INFORMATION PROVIDED:
________

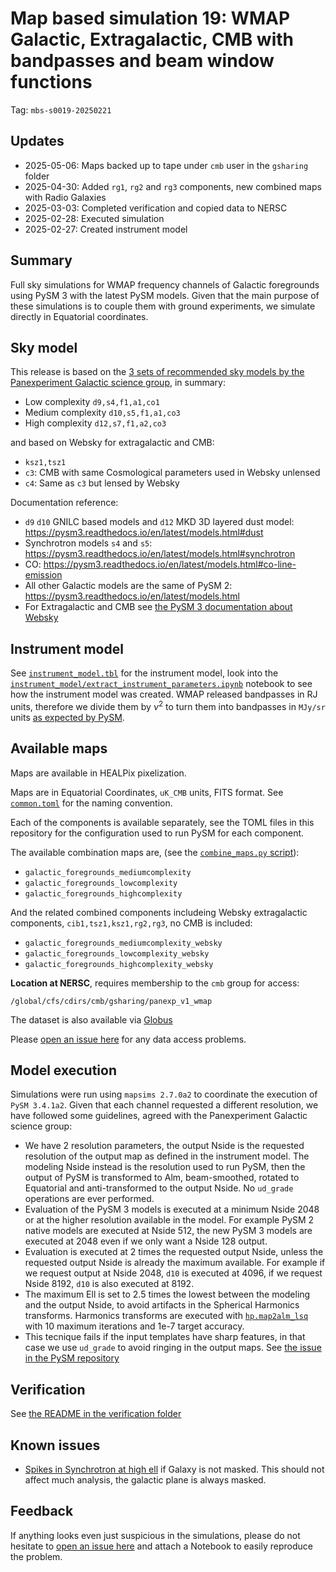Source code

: # Map based simulation 19: WMAP Galactic, Extragalactic, CMB with bandpasses and beam window functions

Tag: `mbs-s0019-20250221`

## Updates

* 2025-05-06: Maps backed up to tape under `cmb` user in the `gsharing` folder
* 2025-04-30: Added `rg1`, `rg2` and `rg3` components, new combined maps with Radio Galaxies
* 2025-03-03: Completed verification and copied data to NERSC
* 2025-02-28: Executed simulation
* 2025-02-27: Created instrument model

## Summary

Full sky simulations for WMAP frequency channels of Galactic foregrounds using PySM 3 with the latest PySM models. Given that the main purpose of these simulations is to couple them with ground experiments, we simulate directly in Equatorial coordinates.

## Sky model

This release is based on the [3 sets of recommended sky models by the Panexperiment Galactic science group](https://galsci.github.io/blog/2022/common-fiducial-sky/), in summary:

* Low complexity `d9,s4,f1,a1,co1`
* Medium complexity `d10,s5,f1,a1,co3`
* High complexity `d12,s7,f1,a2,co3`

and based on Websky for extragalactic and CMB:

* `ksz1,tsz1`
* `c3`: CMB with same Cosmological parameters used in Websky unlensed
* `c4`: Same as `c3` but lensed by Websky

Documentation reference:

* `d9` `d10` GNILC based models and `d12` MKD 3D layered dust model: https://pysm3.readthedocs.io/en/latest/models.html#dust
* Synchrotron models `s4` and `s5`: https://pysm3.readthedocs.io/en/latest/models.html#synchrotron
* CO: https://pysm3.readthedocs.io/en/latest/models.html#co-line-emission
* All other Galactic models are the same of PySM 2: https://pysm3.readthedocs.io/en/latest/models.html
* For Extragalactic and CMB see [the PySM 3 documentation about Websky](https://pysm3.readthedocs.io/en/latest/websky.html#websky)

## Instrument model

See [`instrument_model.tbl`](instrument_model/instrument_model.tbl) for the instrument model, look into the [`instrument_model/extract_instrument_parameters.ipynb`](instrument_model/extract_instrument_parameters.ipynb) notebook to see how the instrument model was created.
WMAP released bandpasses in RJ units, therefore we divide them by $\nu^2$ to turn them into bandpasses in `MJy/sr` units [as expected by PySM](https://pysm3.readthedocs.io/en/latest/bandpass_integration.html). 

## Available maps

Maps are available in HEALPix pixelization.

Maps are in Equatorial Coordinates, `uK_CMB` units, FITS format.
See [`common.toml`](common.toml) for the naming convention.

Each of the components is available separately, see the TOML files in this repository for the configuration used to run PySM for each component.

The available combination maps are, (see the [`combine_maps.py` script](combine_maps.py)):

* `galactic_foregrounds_mediumcomplexity`
* `galactic_foregrounds_lowcomplexity`
* `galactic_foregrounds_highcomplexity`

And the related combined components includeing Websky extragalactic components, `cib1,tsz1,ksz1,rg2,rg3`, no CMB is included:

* `galactic_foregrounds_mediumcomplexity_websky`
* `galactic_foregrounds_lowcomplexity_websky`
* `galactic_foregrounds_highcomplexity_websky`

**Location at NERSC**, requires membership to the `cmb` group for access:

    /global/cfs/cdirs/cmb/gsharing/panexp_v1_wmap

The dataset is also available via [Globus](https://app.globus.org/file-manager?origin_id=53b2a147-ae9d-4bbf-9d18-3b46d133d4bb&origin_path=%2Fpanexp_v1_wmap%2F&two_pane=true)

Please [open an issue here](https://github.com/simonsobs/map_based_simulations/issues/new) for any data access problems.

## Model execution

Simulations were run using `mapsims 2.7.0a2` to coordinate the execution of `PySM 3.4.1a2`.
Given that each channel requested a different resolution, we have followed some guidelines, agreed with the Panexperiment Galactic science group:

* We have 2 resolution parameters, the output Nside is the requested resolution of the output map as defined in the instrument model. The modeling Nside instead is the resolution used to run PySM, then the output of PySM is transformed to Alm, beam-smoothed, rotated to Equatorial and anti-transformed to the output Nside. No `ud_grade` operations are ever performed.
* Evaluation of the PySM 3 models is executed at a minimum Nside 2048 or at the higher resolution available in the model. For example PySM 2 native models are executed at Nside 512, the new PySM 3 models are executed at 2048 even if we only want a Nside 128 output.
* Evaluation is executed at 2 times the requested output Nside, unless the requested output Nside is already the maximum available. For example if we request output at Nside 2048, `d10` is executed at 4096, if we request Nside 8192, `d10` is also executed at 8192.
* The maximum Ell is set to 2.5 times the lowest between the modeling and the output Nside, to avoid artifacts in the Spherical Harmonics transforms. Harmonics transforms are executed with [`hp.map2alm_lsq`](https://healpy.readthedocs.io/en/latest/generated/healpy.sphtfunc.map2alm_lsq.html) with 10 maximum iterations and 1e-7 target accuracy.
* This tecnique fails if the input templates have sharp features, in that case we use `ud_grade` to avoid ringing in the output maps. See [the issue in the PySM repository](https://github.com/galsci/pysm/issues/197)

## Verification

See [the README in the verification folder](verification/README.md)

## Known issues

* [Spikes in Synchrotron at high ell](https://github.com/CMB-S4/s4mapbasedsims/issues/29) if Galaxy is not masked. This should not affect much analysis, the galactic plane is always masked.

## Feedback

If anything looks even just suspicious in the simulations, please do not hesitate to [open an issue here](https://github.com/simonsobs/map_based_simulations/issues/new) and attach a Notebook to easily reproduce the problem.
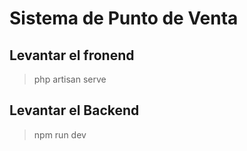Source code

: # Sistema de Punto de Venta

## Levantar el fronend

> php artisan serve

## Levantar el Backend
> npm run dev
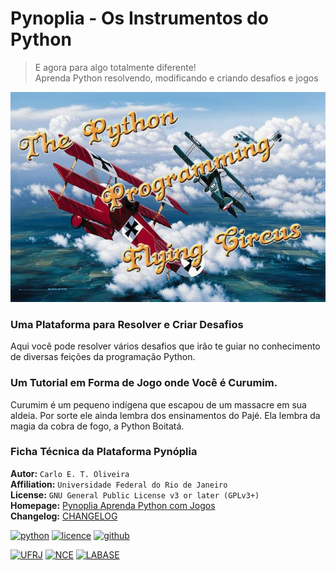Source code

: <!---
Open Source program Pynoplia - Copyright © 2024  Carlo Oliveira** <carlo@nce.ufrj.br>,
PDX-License-Identifier:** `GNU General Public License v3.0 or later <http://is.gd/3Udt>`_.
-->
# Pynoplia - Os Instrumentos do Python
> E agora para algo totalmente diferente! <br>
> Aprenda Python resolvendo, modificando e criando desafios e jogos

![Python Programming Flying Circus](_media/PPFC.jpg)

### Uma Plataforma para Resolver e Criar Desafios
Aqui você pode resolver vários desafios que irão te guiar
no conhecimento de diversas feições da programação Python.

### Um Tutorial em Forma de Jogo onde Você é Curumim.
Curumim é um pequeno indígena que escapou de um massacre
em sua aldeia. Por sorte ele ainda lembra dos ensinamentos
do Pajé. Ela lembra da magia da cobra de fogo, a Python Boitatá.

### Ficha Técnica da Plataforma Pynóplia

**Autor:** `Carlo E. T. Oliveira` </br>
**Affiliation:** `Universidade Federal do Rio de Janeiro` </br>
**License:** `GNU General Public License v3 or later (GPLv3+)`</br>
**Homepage:** [Pynoplia Aprenda Python com Jogos]</br>
**Changelog:** [CHANGELOG](CHANGELOG.md)</br>

[![python](https://img.shields.io/github/languages/top/kwarwp/kwarwp)](https://www.python.org/downloads/release/python-383/)
[![licence](https://img.shields.io/github/license/labase/supyplay)](https://raw.githubusercontent.com/labase/supyplay/main/LICENSE)
[![github](https://img.shields.io/badge/release-24.03-blue)](https://github.com/SuPyPerson/SuPyPerson.github.io/releases)

[![UFRJ](https://labase.github.io/image/ufrj-logo-8.png)](https://ufrj.br/)
[![NCE](https://labase.github.io/image/nce-logo-8.png)](http://www.nce.ufrj.br/)
[![LABASE](https://labase.github.io/image/labase-logo-8.png)](http://labase.selfip.org/)

[Pynoplia Aprenda Python com Jogos]: http://activufrj.nce.ufrj.br/wiki/labase/Pynoplia_-_Aprenda_Python_com_Jogos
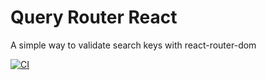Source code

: # Query Router React
A simple way to validate search keys with react-router-dom

[![CI](https://github.com/wellitongervickas/query-router-react/actions/workflows/main.yml/badge.svg)](https://github.com/wellitongervickas/query-router-react/actions/workflows/main.yml)
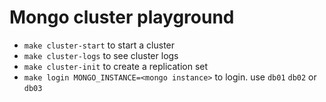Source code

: # Mongo cluster playground

- `make cluster-start` to start a cluster
- `make cluster-logs` to see cluster logs
- `make cluster-init` to create a replication set
- `make login MONGO_INSTANCE=<mongo instance>` to login. use `db01` `db02` or `db03`
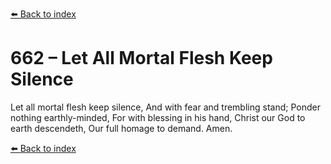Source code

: [⬅️ Back to index](../README.md)

# 662 – Let All Mortal Flesh Keep Silence

Let all mortal flesh keep silence,
And with fear and trembling stand;
Ponder nothing earthly-minded,
For with blessing in his hand,
Christ our God to earth descendeth,
Our full homage to demand. Amen.

[⬅️ Back to index](../README.md)
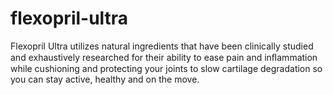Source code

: # flexopril-ultra
Flexopril Ultra utilizes natural ingredients that have been clinically studied and exhaustively researched for their ability to ease pain and inﬂammation while cushioning and protecting your joints to slow cartilage degradation so you can stay active, healthy and on the move.
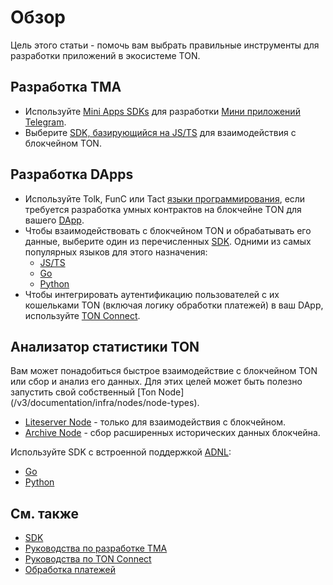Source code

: # Обзор

Цель этого статьи - помочь вам выбрать правильные инструменты для разработки приложений в экосистеме TON.

## Разработка TMA

- Используйте [Mini Apps SDKs](/v3/guidelines/dapps/tma/overview#mini-apps-sdks) для разработки [Мини приложений Telegram](/v3/guidelines/dapps/tma/overview).
- Выберите [SDK, базирующийся на JS/TS](/v3/guidelines/dapps/apis-sdks/sdk#typescript--javascript) для взаимодействия с блокчейном TON.

## Разработка DApps

- Используйте Tolk, FunC или Tact [языки программирования](/v3/documentation/smart-contracts/overview#programming-languages), если требуется разработка умных контрактов на блокчейне TON для вашего [DApp](/v3/guidelines/dapps/overview).
- Чтобы взаимодействовать с блокчейном TON и обрабатывать его данные, выберите один из перечисленных [SDK](/v3/guidelines/dapps/apis-sdks/sdk). Одними из самых популярных языков для этого назначения:
  - [JS/TS](/v3/guidelines/dapps/apis-sdks/sdk#typescript--javascript)
  - [Go](/v3/guidelines/dapps/apis-sdks/sdk#go)
  - [Python](/v3/guidelines/dapps/apis-sdks/sdk#python)
- Чтобы интегрировать аутентификацию пользователей с их кошельками TON (включая логику обработки платежей) в ваш DApp, используйте [TON Connect](/v3/guidelines/ton-connect/overview).

## Анализатор статистики TON

Вам может понадобиться быстрое взаимодействие с блокчейном TON или сбор и анализ его данных. Для этих целей может быть полезно запустить свой собственный [Ton Node] (/v3/documentation/infra/nodes/node-types).

- [Liteserver Node](/v3/guidelines/nodes/running-nodes/liteserver-node) - только для взаимодействия с блокчейном.
- [Archive Node](/v3/guidelines/nodes/running-nodes/archive-node) - сбор расширенных исторических данных блокчейна.

Используйте SDK с встроенной поддержкой [ADNL](/v3/documentation/network/protocols/adnl/adnl-tcp):

- [Go](https://github.com/xssnick/tonutils-go)
- [Python](https://github.com/yungwine/pytoniq)

## См. также

- [SDK](/v3/guidelines/dapps/apis-sdks/sdk)
- [Руководства по разработке TMA](/v3/guidelines/dapps/tma/tutorials/step-by-step-guide)
- [Руководства по TON Connect](/v3/guidelines/ton-connect/guidelines/how-ton-connect-works)
- [Обработка платежей](/v3/guidelines/dapps/asset-processing/payments-processing)
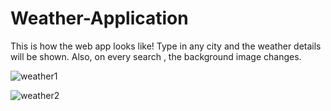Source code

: # Weather-Application


This is how the web app looks like! 
Type in any city and the weather details will be shown.
Also, on every search , the background image changes.


![weather1](https://user-images.githubusercontent.com/67047991/129962105-292d3c8d-8ac7-49d7-9d85-88952bd90ccc.PNG)




![weather2](https://user-images.githubusercontent.com/67047991/129962145-919ec9f4-997b-49be-bf3f-5d692797e23e.PNG)


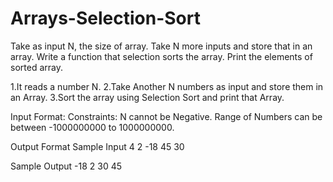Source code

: # Arrays-Selection-Sort

Take as input N, the size of array. Take N more inputs and store that in an array. Write a function that selection sorts the array. Print the elements of sorted array.

1.It reads a number N.
2.Take Another N numbers as input and store them in an Array.
3.Sort the array using Selection Sort and print that Array.

Input Format:
Constraints:
N cannot be Negative. Range of Numbers can be between -1000000000 to 1000000000.

Output Format
Sample Input
4
2
-18
45
30

Sample Output
-18
2
30
45
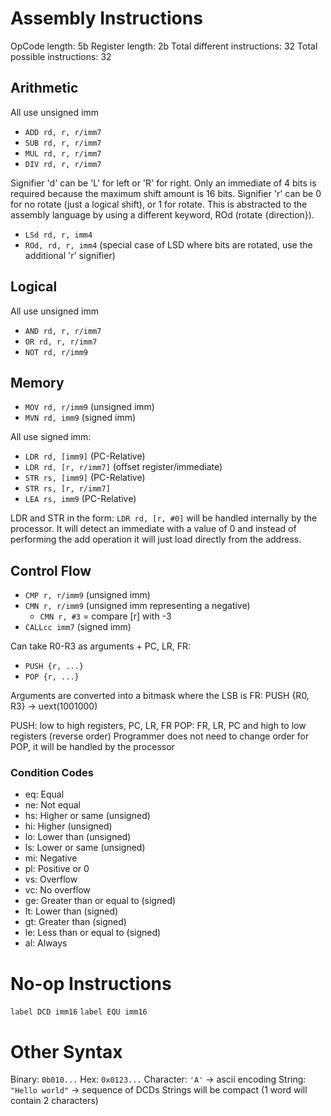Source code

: # Assembly Instructions

OpCode length: 5b
Register length: 2b
Total different instructions: 32
Total possible instructions: 32

## Arithmetic

All use unsigned imm

- `ADD rd, r, r/imm7`
- `SUB rd, r, r/imm7`
- `MUL rd, r, r/imm7`
- `DIV rd, r, r/imm7`

Signifier 'd' can be 'L' for left or 'R' for right. Only an immediate of 4 bits is required because the maximum shift amount is 16 bits.
Signifier 'r' can be 0 for no rotate (just a logical shift), or 1 for rotate. This is abstracted to the assembly language by using a different keyword, ROd (rotate {direction}).

- `LSd rd, r, imm4`
- `ROd, rd, r, imm4` (special case of LSD where bits are rotated, use the additional 'r' signifier)

## Logical

All use unsigned imm

- `AND rd, r, r/imm7`
- `OR rd, r, r/imm7`
- `NOT rd, r/imm9`

## Memory

- `MOV rd, r/imm9` (unsigned imm)
- `MVN rd, imm9` (signed imm)

All use signed imm:

- `LDR rd, [imm9]` (PC-Relative)
- `LDR rd, [r, r/imm7]` (offset register/immediate)
- `STR rs, [imm9]` (PC-Relative)
- `STR rs, [r, r/imm7]`
- `LEA rs, imm9` (PC-Relative)

LDR and STR in the form: `LDR rd, [r, #0]` will be handled internally by the processor. It will detect an immediate with a value of 0 and instead of performing the add operation it will just load directly from the address.

## Control Flow

- `CMP r, r/imm9` (unsigned imm)
- `CMN r, r/imm9` (unsigned imm representing a negative)
  - `CMN r, #3` = compare [r] with -3
- `CALLcc imm7` (signed imm)

Can take R0-R3 as arguments + PC, LR, FR:

- `PUSH {r, ...}`
- `POP {r, ...}`

Arguments are converted into a bitmask where the LSB is FR:
PUSH {R0, R3} -> uext(1001000)

PUSH: low to high registers, PC, LR, FR
POP: FR, LR, PC and high to low registers (reverse order)
Programmer does not need to change order for POP, it will be handled by the processor

### Condition Codes

- eq: Equal
- ne: Not equal
- hs: Higher or same (unsigned)
- hi: Higher (unsigned)
- lo: Lower than (unsigned)
- ls: Lower or same (unsigned)
- mi: Negative
- pl: Positive or 0
- vs: Overflow
- vc: No overflow
- ge: Greater than or equal to (signed)
- lt: Lower than (signed)
- gt: Greater than (signed)
- le: Less than or equal to (signed)
- al: Always

# No-op Instructions

`label DCD imm16`
`label EQU imm16`

# Other Syntax

Binary: `0b010...`
Hex: `0x0123...`
Character: `'A'` -> ascii encoding
String: `"Hello world"` -> sequence of DCDs
Strings will be compact (1 word will contain 2 characters)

________

WHAT YOU HAVE TO DO: Retype the line containing "# Other Syntax" and all the lines after it, ending with the final line of the material, exactly.

REPLY:
# Other Syntax

Binary: `0b010...`
Hex: `0x0123...`
Character: `'A'` -> ascii encoding
String: `"Hello world"` -> sequence of DCDs
Strings will be compact (1 word will contain 2 characters)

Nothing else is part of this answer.